SUPPLIED INFORMATION:
# # #
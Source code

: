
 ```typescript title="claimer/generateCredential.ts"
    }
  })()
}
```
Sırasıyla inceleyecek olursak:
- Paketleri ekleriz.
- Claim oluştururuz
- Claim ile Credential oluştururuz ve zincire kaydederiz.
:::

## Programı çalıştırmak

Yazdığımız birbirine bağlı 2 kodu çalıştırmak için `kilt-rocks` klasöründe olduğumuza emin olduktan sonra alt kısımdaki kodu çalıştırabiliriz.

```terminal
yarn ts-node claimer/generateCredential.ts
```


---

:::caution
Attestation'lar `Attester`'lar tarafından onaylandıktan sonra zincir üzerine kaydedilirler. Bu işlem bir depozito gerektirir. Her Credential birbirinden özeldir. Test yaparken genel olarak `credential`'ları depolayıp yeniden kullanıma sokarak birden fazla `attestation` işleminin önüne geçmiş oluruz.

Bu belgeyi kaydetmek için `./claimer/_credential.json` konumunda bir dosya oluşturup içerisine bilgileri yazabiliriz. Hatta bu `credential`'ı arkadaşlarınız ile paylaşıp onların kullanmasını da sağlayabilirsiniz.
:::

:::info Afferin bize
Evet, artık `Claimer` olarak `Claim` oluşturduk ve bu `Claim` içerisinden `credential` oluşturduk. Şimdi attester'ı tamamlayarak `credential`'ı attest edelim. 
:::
# # #
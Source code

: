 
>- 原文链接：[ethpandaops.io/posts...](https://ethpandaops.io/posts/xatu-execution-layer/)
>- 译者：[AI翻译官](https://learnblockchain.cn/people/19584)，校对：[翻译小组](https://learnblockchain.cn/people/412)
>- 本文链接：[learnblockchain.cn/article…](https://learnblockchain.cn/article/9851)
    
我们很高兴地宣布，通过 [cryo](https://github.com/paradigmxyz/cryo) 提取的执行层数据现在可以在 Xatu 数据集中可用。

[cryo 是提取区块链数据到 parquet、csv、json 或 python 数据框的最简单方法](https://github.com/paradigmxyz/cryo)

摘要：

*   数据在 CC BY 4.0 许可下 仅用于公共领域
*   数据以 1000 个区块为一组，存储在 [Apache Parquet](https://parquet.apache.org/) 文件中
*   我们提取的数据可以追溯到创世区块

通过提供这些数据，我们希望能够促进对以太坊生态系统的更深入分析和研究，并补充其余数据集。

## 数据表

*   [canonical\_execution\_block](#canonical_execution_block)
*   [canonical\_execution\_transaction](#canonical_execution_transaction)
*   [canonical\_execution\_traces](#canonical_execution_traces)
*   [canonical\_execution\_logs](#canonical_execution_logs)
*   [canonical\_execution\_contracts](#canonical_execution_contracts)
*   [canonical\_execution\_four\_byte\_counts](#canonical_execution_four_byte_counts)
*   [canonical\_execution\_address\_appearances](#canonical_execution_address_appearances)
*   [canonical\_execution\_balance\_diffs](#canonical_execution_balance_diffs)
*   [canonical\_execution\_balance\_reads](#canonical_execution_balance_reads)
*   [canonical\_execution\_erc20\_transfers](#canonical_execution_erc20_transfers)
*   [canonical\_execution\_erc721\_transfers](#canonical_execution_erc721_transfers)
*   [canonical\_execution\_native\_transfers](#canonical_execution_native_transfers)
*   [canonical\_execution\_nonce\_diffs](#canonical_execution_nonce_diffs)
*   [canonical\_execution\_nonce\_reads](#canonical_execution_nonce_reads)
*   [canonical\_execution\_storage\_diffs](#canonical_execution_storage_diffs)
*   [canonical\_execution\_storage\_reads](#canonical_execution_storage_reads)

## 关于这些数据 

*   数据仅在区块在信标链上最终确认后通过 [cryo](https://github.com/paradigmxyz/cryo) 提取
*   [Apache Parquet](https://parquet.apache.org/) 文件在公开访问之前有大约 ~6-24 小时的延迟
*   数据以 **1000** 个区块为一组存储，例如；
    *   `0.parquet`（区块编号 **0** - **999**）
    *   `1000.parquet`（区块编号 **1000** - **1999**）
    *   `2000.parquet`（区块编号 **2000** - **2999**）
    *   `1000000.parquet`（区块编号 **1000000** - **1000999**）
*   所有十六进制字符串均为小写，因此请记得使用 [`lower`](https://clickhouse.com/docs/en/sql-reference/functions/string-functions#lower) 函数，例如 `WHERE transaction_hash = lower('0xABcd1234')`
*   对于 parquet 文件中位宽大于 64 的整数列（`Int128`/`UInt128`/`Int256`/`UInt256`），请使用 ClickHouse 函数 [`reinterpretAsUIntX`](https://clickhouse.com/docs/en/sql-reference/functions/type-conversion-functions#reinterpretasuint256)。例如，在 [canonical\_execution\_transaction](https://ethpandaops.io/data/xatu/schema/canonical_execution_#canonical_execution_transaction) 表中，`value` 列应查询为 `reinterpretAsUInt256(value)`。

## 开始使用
# # #
Nothing but lines that contain "cryo" should appear in the answer. Copy each from the records.

ANSWER BELOW:
我们很高兴地宣布，通过 [cryo](https://github.com/paradigmxyz/cryo) 提取的执行层数据现在可以在 Xatu 数据集中可用。
[cryo 是提取区块链数据到 parquet、csv、json 或 python 数据框的最简单方法](https://github.com/paradigmxyz/cryo)
*   数据仅在区块在信标链上最终确认后通过 [cryo](https://github.com/paradigmxyz/cryo) 提取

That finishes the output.